In this work, we improve and test current Burstprop methods, allowing it to scale to more difficult learning problems. We consider two improvements: 1) a regularizing feedback connection from the soma to the dendrite of every neuron and 2) communication of two types of bursts, allowing for the multiplexing of signed errors. We evaluate our algorithm using the MNIST digit classification benchmark and show that it can successfully learn this task. We also investigate the impact of the choice of feedback connectivity and weight discretization. The results support that our algorithm is a viable method for supervised learning of SNNs for neuromorphic implementation.
2. Background
2.1. Learning in SNNs
Multiple methods for training SNNs have been developed. We first distinguish methods relying on non-local plasticity rules from those using local ones. The local plasticity rules can be further separated into burst-dependent plasticity and spike-timing-dependent plasticity.

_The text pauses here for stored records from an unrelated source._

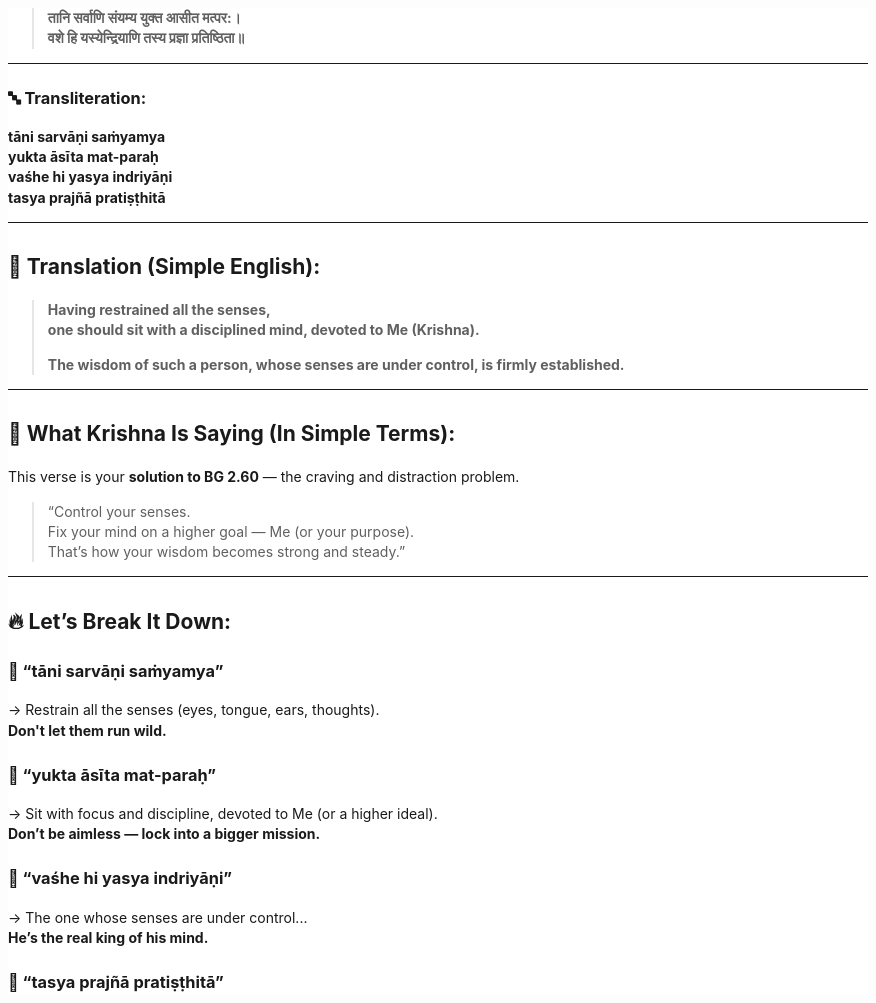 > **तानि सर्वाणि संयम्य युक्त आसीत मत्पर:।  
> वशे हि यस्येन्द्रियाणि तस्य प्रज्ञा प्रतिष्ठिता॥**

---

### 🔤 **Transliteration:**

**tāni sarvāṇi saṁyamya**  
**yukta āsīta mat-paraḥ**  
**vaśhe hi yasya indriyāṇi**  
**tasya prajñā pratiṣṭhitā**

---

## 📜 **Translation (Simple English):**

> **Having restrained all the senses,  
> one should sit with a disciplined mind, devoted to Me (Krishna).**
> 
> **The wisdom of such a person, whose senses are under control, is firmly established.**

---

## 🧠 What Krishna Is Saying (In Simple Terms):

This verse is your **solution to BG 2.60** — the craving and distraction problem.

> “Control your senses.  
> Fix your mind on a higher goal — Me (or your purpose).  
> That’s how your wisdom becomes strong and steady.”

---

## 🔥 Let’s Break It Down:

### 🔹 “tāni sarvāṇi saṁyamya”

→ Restrain all the senses (eyes, tongue, ears, thoughts).  
**Don't let them run wild.**

### 🔹 “yukta āsīta mat-paraḥ”

→ Sit with focus and discipline, devoted to Me (or a higher ideal).  
**Don’t be aimless — lock into a bigger mission.**

### 🔹 “vaśhe hi yasya indriyāṇi”

→ The one whose senses are under control...  
**He’s the real king of his mind.**

### 🔹 “tasya prajñā pratiṣṭhitā”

2.1.1. Non-Local Learning Methods
Nonlocal learning methods for SNNs include ANN-SNN conversion [17, 18, 19, 20] and backpropagation-through-time (BPTT) [21, 22]. With ANN-SNN conversion, a rate-based neural network is trained using the backpropagation algorithm which is then converted to a spiking neural network. In real applications, imperfect conversions will strongly alter performance, but this can be remedied with further fine-tuning [8]. With BPTT, backpropagation is performed on an SNN by using surrogate gradients to propagate the gradient through the spiking nonlinearity. To backpropagate gradients through time, the gradient must keep track of the network state at multiple time steps of past activity for each time step. This algorithm is therefore highly nonlocal (but local-only approximations have been derived [23]). These methods do not address the problem faced with training neuromorphic online, we will use these methods to provide a point of reference for the performance metrics.

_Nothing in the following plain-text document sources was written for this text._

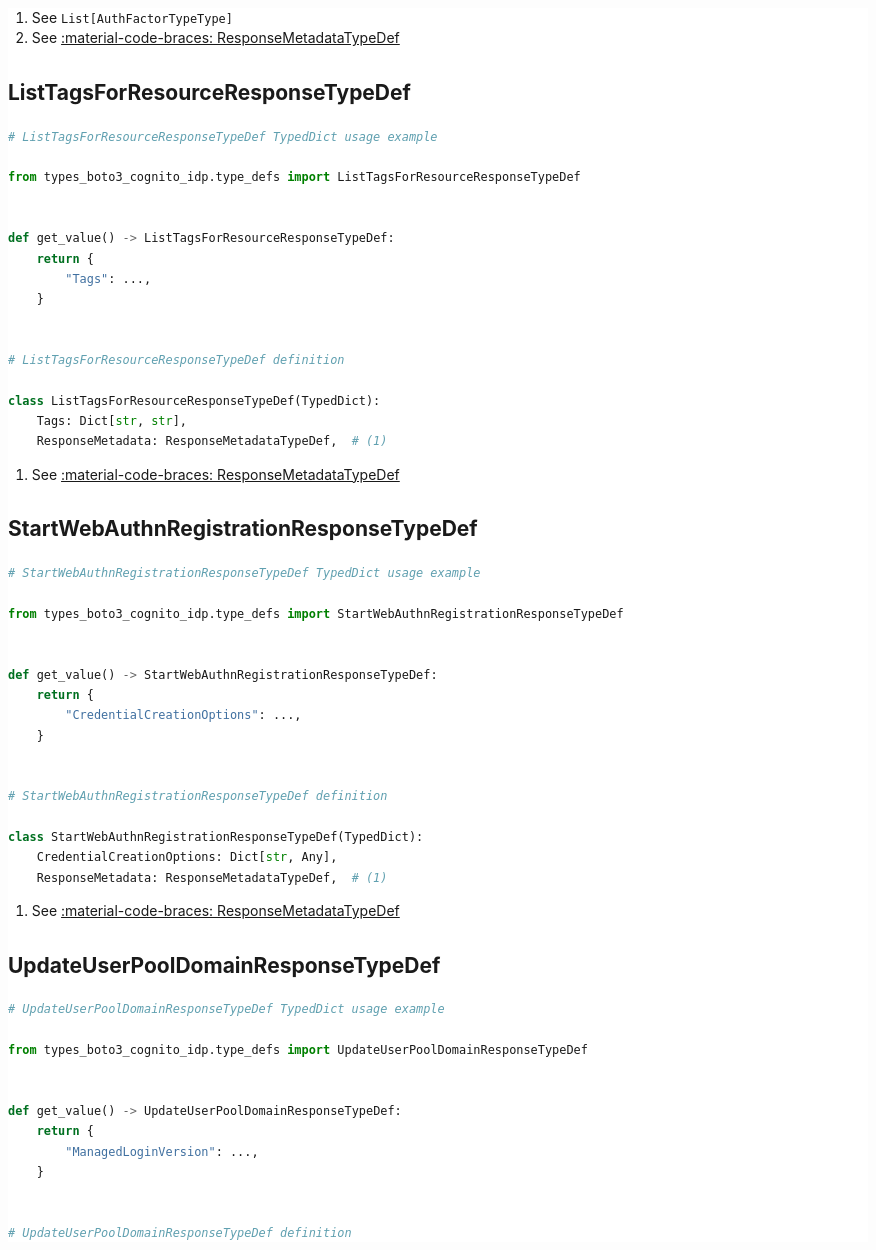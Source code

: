 1. See `List[AuthFactorTypeType]`
2. See [:material-code-braces: ResponseMetadataTypeDef](./type_defs.md#responsemetadatatypedef)

## ListTagsForResourceResponseTypeDef

```python
# ListTagsForResourceResponseTypeDef TypedDict usage example

from types_boto3_cognito_idp.type_defs import ListTagsForResourceResponseTypeDef


def get_value() -> ListTagsForResourceResponseTypeDef:
    return {
        "Tags": ...,
    }


# ListTagsForResourceResponseTypeDef definition

class ListTagsForResourceResponseTypeDef(TypedDict):
    Tags: Dict[str, str],
    ResponseMetadata: ResponseMetadataTypeDef,  # (1)
```

1. See [:material-code-braces: ResponseMetadataTypeDef](./type_defs.md#responsemetadatatypedef)

## StartWebAuthnRegistrationResponseTypeDef

```python
# StartWebAuthnRegistrationResponseTypeDef TypedDict usage example

from types_boto3_cognito_idp.type_defs import StartWebAuthnRegistrationResponseTypeDef


def get_value() -> StartWebAuthnRegistrationResponseTypeDef:
    return {
        "CredentialCreationOptions": ...,
    }


# StartWebAuthnRegistrationResponseTypeDef definition

class StartWebAuthnRegistrationResponseTypeDef(TypedDict):
    CredentialCreationOptions: Dict[str, Any],
    ResponseMetadata: ResponseMetadataTypeDef,  # (1)
```

1. See [:material-code-braces: ResponseMetadataTypeDef](./type_defs.md#responsemetadatatypedef)

## UpdateUserPoolDomainResponseTypeDef

```python
# UpdateUserPoolDomainResponseTypeDef TypedDict usage example

from types_boto3_cognito_idp.type_defs import UpdateUserPoolDomainResponseTypeDef


def get_value() -> UpdateUserPoolDomainResponseTypeDef:
    return {
        "ManagedLoginVersion": ...,
    }


# UpdateUserPoolDomainResponseTypeDef definition

```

2.1.2. STDP Learning Methods
Spike-time-dependent plasticity (STDP) alters connectivity according to the relative timing of spikes in the presynaptic and postsynaptic neurons and is therefore fully local. One local learning algorithm, proposed by Kappel et al. [24] combines a STDP plasticity rule and winner-take-all dynamics and recurrent excitation to approximate hidden Markov model learning in SNNs. Relatedly, Diehl and Cook [25] combined STDP with winner-take-all dynamics to train a non-recurrent network. Reading out the resulting representation with a supervised plasticity rule, they showed that a single layer could achieve 95% accuracy on MNIST. As only the readout is supervised, this method is sometimes referred to as unsupervised. Another STDP approach combines a trace set by relative coincidence and a global reinforcement by reward-associated signals [26, 27, 28], but such three-factor learning rules tend to scale poorly on problems having a high number of dimensions. Also, how these STDP approaches can scale to multiple layers in a hierarchy remains unknown.
2.1.3. Burstprop Learning Methods
Another class of local learning algorithms depend on separate somatic and dendritic compartments to represent both feedback error signals and inference signals within the neuron, often through a rate-based representation [29, 30, 31, 32]. For spiking neural networks, burst-dependent algorithms exploit the target-dependence of short-term plasticity [33, 34, 35], dendrite-dependent bursting [36, 37] and burst-dependent plasticity [13, 12, 14, 15] to perform credit assignment in a way that approximates backpropagation [10, 11, 38]. These burst-dependent learning methods, referred to as ‘Burstprop’ algorithms, can in principle allow for multilayer local learning in SNNs.
The original formulation [10] of the algorithm learns online but with signals coming in two phases. An initial phase in which synaptic plasticity was disabled was required to determine each neuron’s baseline burst probability which was then used in the second phase to calculate synaptic plasticity, violating temporal locality. A second formulation of the algorithm (called BurstCCN [11]) adapted the learning rule for single-phase learning by including a second feedback pathway that communicates spike signals such that a baseline burst probability can be preset, avoiding the need for two phases. Addressing complex problems with these algorithms has been almost entirely limited to rate-based networks. Spiking proof-of-principles were done on the XOR problem.
2.2. Weight-Transport-Free Learning
Approaches approximating the backpropagation of error algorithm face a problem known as the weight-transport problem. To accurately approximate the gradient, the feedback pathways must have synaptic weights that are symmetric to feedforward weights (symmetric feedback). Such direct weight-transport involves nonlocal communication weight values between synapses and must be avoided for learning in spiking neuromorphic hardware. Many solutions have been proposed [39, 40, 41, 42, 43, 10, 44, 45], including imposing random but static feedback connectivity (feedback alignment [39, 40]) and learning rules that seek to transport the weights by exploiting correlations in the activity patterns [42, 10, 44].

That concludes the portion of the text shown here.